Solved – Standard measure of clumpiness

descriptive statistics

I have a lot of data and I want to do something which seems very simple. In this large set of data, I am interested in how much a specific element clumps together. Let's say my data is an ordered set like this: {A,C,B,D,A,Z,T,C…}. Let's say I want to know whether the A's tend to be found right next to each other, as opposed to being randomly (or more evenly) distributed throughout the set. This is the property I am calling "clumpiness".

Now, is there some simple measurement of data "clumpiness"? That is, some statistic that will tell me how far from randomly distributed the As are? And if there isn't a simple way to do this, what would the hard way be, roughly? Any pointers greatly appreciated!

Best Answer

As an example, suppose you have an ordered set in which each position has an equal probability of being any of the lowercase letters in the alphabet. In this case I will make the ordered set contain $1000$ elements.

# generate a possible sequence of letters
s <- sample(x = letters, size = 1000, replace = TRUE)

It turns out that if each of the positions of the ordered set follows a uniform distribution over the lowercase letters of the alphabet, then the distance between two occurrences of the same letter follows a geometric distribution with parameter $p=1/26$. In light of this information, let's compute the distance between consecutive occurrences of the same letter.

# find the distance between occurences of the same letters
d <- vector(mode = 'list', length = length(unique(letters)))
for(i in 1:length(unique(letters))) {
    d[[i]] <- diff(which(s == letters[i]))
}
d.flat <- unlist(x = d)

Let's look at a histogram of the distances between occurrences of the same letter and compare it to the probability mass function associated with the geometric distribution mentioned above.

hist(x = d.flat, prob = TRUE, main = 'Histogram of Distances', xlab = 'Distance',
     ylab = 'Probability')
x <- range(d.flat)
x <- x[1]:x[2]
y <- dgeom(x = x - 1, prob = 1/26)
points(x = x, y = y, pch = '.', col = 'red', cex = 2)

The red dots represent the actual probability mass function of the distance we would expect if each of the positions of the ordered set followed a uniform distribution over the letters and the bars of the histogram represent the empirical probability mass function of the distance associated with the ordered set.

enter image description here

Hopefully the image above is convincing that the geometric distribution is appropriate.

Again, if each position of the ordered set follows a uniform distribution over the letters, we would expect the distance between occurrences of the same letter to follow a geometric distribution with parameter $p=1/26$. So how similar are the expected distribution of the distances and the empirical distribution of the differences?

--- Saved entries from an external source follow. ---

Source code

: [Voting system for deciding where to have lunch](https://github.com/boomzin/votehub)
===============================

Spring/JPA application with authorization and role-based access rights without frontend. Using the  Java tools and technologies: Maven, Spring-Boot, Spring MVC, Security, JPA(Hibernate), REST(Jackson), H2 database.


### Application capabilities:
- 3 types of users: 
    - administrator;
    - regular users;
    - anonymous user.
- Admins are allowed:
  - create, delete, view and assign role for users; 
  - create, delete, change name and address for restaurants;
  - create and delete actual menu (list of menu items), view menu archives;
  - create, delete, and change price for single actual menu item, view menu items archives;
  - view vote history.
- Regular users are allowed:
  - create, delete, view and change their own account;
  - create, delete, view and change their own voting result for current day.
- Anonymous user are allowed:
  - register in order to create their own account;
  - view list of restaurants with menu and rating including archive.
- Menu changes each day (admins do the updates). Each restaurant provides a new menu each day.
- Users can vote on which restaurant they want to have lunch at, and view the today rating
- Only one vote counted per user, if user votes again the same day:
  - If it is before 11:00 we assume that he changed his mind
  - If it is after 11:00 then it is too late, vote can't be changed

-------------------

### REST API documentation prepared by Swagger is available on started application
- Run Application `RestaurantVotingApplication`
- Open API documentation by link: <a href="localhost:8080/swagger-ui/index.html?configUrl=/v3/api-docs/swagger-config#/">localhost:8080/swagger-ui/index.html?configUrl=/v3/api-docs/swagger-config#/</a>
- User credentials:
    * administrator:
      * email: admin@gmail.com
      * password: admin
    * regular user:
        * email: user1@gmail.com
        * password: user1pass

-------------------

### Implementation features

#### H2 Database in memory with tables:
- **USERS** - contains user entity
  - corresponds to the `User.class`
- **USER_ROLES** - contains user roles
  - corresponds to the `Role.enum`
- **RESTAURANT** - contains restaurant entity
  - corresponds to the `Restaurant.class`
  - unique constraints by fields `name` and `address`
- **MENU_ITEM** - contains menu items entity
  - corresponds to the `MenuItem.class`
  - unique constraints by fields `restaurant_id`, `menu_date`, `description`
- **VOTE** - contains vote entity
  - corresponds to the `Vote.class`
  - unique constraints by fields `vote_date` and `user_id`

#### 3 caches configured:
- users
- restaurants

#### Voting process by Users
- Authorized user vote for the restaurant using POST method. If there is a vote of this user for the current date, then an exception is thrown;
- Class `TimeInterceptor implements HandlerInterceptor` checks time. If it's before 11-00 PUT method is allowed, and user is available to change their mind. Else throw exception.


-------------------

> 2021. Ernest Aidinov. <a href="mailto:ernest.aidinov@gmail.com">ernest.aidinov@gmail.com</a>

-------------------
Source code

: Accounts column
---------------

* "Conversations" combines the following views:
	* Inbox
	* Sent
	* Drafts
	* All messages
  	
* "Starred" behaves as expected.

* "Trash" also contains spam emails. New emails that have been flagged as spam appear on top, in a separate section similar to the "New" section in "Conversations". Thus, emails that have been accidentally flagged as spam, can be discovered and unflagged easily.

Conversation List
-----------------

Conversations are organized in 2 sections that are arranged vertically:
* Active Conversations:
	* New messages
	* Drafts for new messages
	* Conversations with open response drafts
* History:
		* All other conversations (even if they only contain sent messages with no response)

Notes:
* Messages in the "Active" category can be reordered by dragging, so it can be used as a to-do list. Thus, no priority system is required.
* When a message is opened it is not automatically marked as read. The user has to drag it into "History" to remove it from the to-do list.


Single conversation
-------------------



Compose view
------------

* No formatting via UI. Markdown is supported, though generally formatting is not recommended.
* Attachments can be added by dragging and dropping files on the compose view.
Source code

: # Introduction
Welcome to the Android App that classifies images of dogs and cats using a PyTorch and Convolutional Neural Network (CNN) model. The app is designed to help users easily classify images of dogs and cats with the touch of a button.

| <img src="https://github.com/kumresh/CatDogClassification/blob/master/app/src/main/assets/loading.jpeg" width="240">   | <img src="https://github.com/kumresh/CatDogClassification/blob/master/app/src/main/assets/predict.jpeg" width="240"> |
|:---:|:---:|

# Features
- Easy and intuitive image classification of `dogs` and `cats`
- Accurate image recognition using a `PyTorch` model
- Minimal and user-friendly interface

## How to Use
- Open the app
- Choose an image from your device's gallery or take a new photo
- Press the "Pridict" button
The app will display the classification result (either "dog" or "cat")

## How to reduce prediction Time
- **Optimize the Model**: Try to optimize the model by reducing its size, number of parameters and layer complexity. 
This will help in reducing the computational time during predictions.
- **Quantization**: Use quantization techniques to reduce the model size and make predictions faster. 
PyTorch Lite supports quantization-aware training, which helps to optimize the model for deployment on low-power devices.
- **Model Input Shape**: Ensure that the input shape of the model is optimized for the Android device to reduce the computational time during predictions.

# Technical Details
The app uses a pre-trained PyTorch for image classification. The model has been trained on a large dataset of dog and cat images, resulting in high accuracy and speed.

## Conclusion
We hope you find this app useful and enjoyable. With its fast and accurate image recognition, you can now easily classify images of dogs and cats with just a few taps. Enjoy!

The Bhattacharyya Distance between two discrete distributions is $0$ when the distributions are exactly the same and tends to $\infty$ as the distributions become increasingly different.

How does d.flat from above compare to the expected geometric distribution in terms of Bhattacharyya Distance?

b.dist <- 0
for(i in x) {
    b.dist <- b.dist + sqrt((sum(d.flat == i) / length(d.flat)) * dgeom(x = i - 1,
              prob = 1/26))
}
b.dist <- -1 * log(x = b.dist)

The Bhattacharyya Distance between the expected geometric distribution and the emprirical distribution of the distances is about $0.026$, which is fairly close to $0$.

EDIT:

Rather than simply stating that the Bhattacharyya Distance observed above ($0.026$) is fairly close to $0$, I think this is a good example of when simulation comes in handy. The question now is the following: How does the Bhattacharyya Distance observed above compare to typical Bhattacharyya Distances observed if each position of the ordered set is uniform over the letters? Let's generate $10,000$ such ordered sets and compute each of their Bhattacharyya Distances from the expected geometric distribution.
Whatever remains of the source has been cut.